SUPPLIED DATA.
######

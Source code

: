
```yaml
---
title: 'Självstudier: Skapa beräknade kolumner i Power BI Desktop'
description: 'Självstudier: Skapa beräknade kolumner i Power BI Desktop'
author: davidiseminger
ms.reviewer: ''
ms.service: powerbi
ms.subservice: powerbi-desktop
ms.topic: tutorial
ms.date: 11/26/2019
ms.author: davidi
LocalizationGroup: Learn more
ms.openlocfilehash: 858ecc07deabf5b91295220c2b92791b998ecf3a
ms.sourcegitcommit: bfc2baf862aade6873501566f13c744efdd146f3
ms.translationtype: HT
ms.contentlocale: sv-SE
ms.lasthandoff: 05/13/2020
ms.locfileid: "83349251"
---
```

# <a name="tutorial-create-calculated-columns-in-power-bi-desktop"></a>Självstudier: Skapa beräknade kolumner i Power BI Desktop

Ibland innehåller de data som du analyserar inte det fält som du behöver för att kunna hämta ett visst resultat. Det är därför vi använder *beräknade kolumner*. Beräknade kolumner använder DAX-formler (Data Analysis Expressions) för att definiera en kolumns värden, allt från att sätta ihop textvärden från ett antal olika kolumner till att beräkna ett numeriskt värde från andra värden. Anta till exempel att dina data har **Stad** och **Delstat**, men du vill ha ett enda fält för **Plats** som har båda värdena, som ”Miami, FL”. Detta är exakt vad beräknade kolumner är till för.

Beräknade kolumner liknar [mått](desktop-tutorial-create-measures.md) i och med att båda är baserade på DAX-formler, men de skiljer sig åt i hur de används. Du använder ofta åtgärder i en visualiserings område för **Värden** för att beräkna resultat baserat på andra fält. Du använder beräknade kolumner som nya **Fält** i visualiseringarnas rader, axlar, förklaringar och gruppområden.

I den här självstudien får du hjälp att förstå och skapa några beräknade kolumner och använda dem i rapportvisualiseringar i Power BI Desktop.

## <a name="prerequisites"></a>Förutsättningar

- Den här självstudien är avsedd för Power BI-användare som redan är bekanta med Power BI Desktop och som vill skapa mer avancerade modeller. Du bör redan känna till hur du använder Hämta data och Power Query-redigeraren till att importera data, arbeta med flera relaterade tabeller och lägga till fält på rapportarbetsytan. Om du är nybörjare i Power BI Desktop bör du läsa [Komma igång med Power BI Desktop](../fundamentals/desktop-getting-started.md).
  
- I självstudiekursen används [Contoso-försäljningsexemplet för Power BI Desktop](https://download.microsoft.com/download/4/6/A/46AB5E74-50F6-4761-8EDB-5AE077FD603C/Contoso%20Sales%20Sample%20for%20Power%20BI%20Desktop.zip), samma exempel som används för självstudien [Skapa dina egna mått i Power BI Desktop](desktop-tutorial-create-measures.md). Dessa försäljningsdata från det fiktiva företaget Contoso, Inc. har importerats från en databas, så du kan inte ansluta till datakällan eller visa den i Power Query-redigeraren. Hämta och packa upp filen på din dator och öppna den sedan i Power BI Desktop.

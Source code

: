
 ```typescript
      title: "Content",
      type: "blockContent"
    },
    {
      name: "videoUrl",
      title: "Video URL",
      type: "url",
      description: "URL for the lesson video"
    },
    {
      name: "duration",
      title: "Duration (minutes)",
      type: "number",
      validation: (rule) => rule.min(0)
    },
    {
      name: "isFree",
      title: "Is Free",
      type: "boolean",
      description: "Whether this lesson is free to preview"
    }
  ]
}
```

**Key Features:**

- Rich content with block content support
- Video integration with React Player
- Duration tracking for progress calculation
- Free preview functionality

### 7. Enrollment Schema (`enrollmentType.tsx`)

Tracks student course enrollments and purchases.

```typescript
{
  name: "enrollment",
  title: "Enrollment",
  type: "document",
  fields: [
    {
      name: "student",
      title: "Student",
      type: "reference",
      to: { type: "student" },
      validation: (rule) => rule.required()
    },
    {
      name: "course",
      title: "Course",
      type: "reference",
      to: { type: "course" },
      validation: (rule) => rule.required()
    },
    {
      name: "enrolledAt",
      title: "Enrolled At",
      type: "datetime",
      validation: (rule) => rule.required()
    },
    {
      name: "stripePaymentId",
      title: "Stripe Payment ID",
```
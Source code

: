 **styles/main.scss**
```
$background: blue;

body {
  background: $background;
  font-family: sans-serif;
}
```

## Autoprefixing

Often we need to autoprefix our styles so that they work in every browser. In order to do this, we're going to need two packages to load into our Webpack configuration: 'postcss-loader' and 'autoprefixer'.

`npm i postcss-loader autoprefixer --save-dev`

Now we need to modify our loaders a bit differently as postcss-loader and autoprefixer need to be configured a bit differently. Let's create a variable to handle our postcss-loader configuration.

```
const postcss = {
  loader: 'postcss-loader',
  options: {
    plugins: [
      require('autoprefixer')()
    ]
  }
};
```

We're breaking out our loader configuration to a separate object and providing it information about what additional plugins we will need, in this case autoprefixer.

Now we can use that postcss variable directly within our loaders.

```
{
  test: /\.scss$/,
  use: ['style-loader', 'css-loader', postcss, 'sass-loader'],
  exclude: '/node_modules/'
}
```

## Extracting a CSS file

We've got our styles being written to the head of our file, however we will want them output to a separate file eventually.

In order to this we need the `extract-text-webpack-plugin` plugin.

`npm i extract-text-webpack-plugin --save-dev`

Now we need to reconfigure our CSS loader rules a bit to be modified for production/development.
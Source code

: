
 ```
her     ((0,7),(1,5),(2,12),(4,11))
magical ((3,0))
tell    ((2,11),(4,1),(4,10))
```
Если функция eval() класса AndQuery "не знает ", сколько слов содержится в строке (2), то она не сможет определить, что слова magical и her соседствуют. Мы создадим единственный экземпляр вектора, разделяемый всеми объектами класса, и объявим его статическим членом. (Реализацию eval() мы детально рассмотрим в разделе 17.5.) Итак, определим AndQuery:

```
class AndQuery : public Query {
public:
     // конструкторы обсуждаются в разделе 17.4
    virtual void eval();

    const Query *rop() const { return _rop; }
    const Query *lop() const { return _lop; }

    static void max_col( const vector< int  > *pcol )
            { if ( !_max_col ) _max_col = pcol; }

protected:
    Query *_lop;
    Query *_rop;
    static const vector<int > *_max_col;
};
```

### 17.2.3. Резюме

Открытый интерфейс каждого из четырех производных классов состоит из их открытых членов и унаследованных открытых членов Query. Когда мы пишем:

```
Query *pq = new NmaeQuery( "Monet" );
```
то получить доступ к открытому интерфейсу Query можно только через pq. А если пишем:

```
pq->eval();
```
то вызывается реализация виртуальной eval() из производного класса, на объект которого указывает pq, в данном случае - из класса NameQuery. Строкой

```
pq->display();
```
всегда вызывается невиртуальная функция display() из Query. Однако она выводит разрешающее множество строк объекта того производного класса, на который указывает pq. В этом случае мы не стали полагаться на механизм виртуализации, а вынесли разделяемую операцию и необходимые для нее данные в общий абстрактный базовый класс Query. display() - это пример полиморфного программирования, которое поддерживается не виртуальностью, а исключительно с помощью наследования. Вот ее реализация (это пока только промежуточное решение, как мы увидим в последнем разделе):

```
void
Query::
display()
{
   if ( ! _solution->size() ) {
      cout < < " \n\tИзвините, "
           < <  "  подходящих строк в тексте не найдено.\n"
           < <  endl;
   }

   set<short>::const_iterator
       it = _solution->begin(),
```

######

Apply a filter to the listing above so that only lines with "powerbi" are kept, and copy those lines.

SOLUTION TO THIS PROBLEM.
ms.service: powerbi
ms.subservice: powerbi-desktop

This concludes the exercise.